=== Stored data entries ===
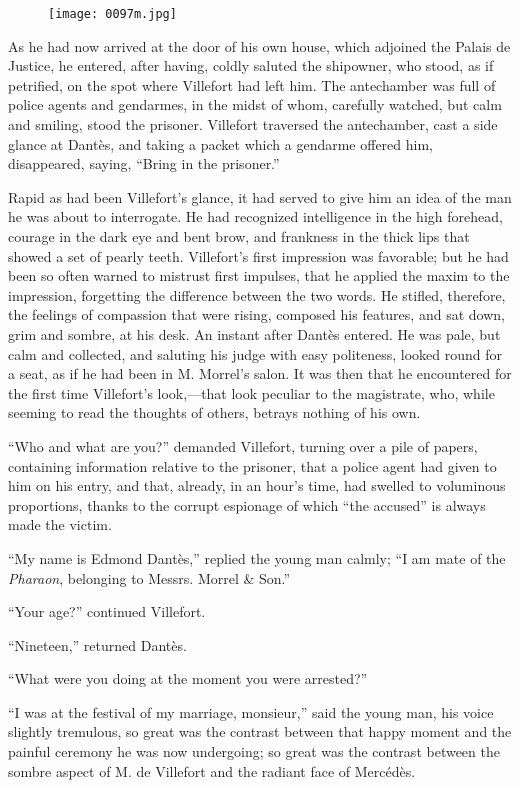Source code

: \begin{figure}[h]
\texttt{[image: 0097m.jpg]}
\end{figure}

As he had now arrived at the door of his own house, which adjoined the
Palais de Justice, he entered, after having, coldly saluted the
shipowner, who stood, as if petrified, on the spot where Villefort had
left him. The antechamber was full of police agents and gendarmes, in
the midst of whom, carefully watched, but calm and smiling, stood the
prisoner. Villefort traversed the antechamber, cast a side glance at
Dantès, and taking a packet which a gendarme offered him, disappeared,
saying, “Bring in the prisoner.”

Rapid as had been Villefort’s glance, it had served to give him an idea
of the man he was about to interrogate. He had recognized intelligence
in the high forehead, courage in the dark eye and bent brow, and
frankness in the thick lips that showed a set of pearly teeth.
Villefort’s first impression was favorable; but he had been so often
warned to mistrust first impulses, that he applied the maxim to the
impression, forgetting the difference between the two words. He
stifled, therefore, the feelings of compassion that were rising,
composed his features, and sat down, grim and sombre, at his desk. An
instant after Dantès entered. He was pale, but calm and collected, and
saluting his judge with easy politeness, looked round for a seat, as if
he had been in M. Morrel’s salon. It was then that he encountered for
the first time Villefort’s look,—that look peculiar to the magistrate,
who, while seeming to read the thoughts of others, betrays nothing of
his own.

“Who and what are you?” demanded Villefort, turning over a pile of
papers, containing information relative to the prisoner, that a police
agent had given to him on his entry, and that, already, in an hour’s
time, had swelled to voluminous proportions, thanks to the corrupt
espionage of which “the accused” is always made the victim.

“My name is Edmond Dantès,” replied the young man calmly; “I am mate of
the \textit{Pharaon}, belonging to Messrs. Morrel \& Son.”

“Your age?” continued Villefort.

“Nineteen,” returned Dantès.

“What were you doing at the moment you were arrested?”

“I was at the festival of my marriage, monsieur,” said the young man,
his voice slightly tremulous, so great was the contrast between that
happy moment and the painful ceremony he was now undergoing; so great
was the contrast between the sombre aspect of M. de Villefort and the
radiant face of Mercédès.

=== EXERCISE ===
Your reply should be one number: how many lines in the records contain "stood".

=== RESPONSE AREA ===
2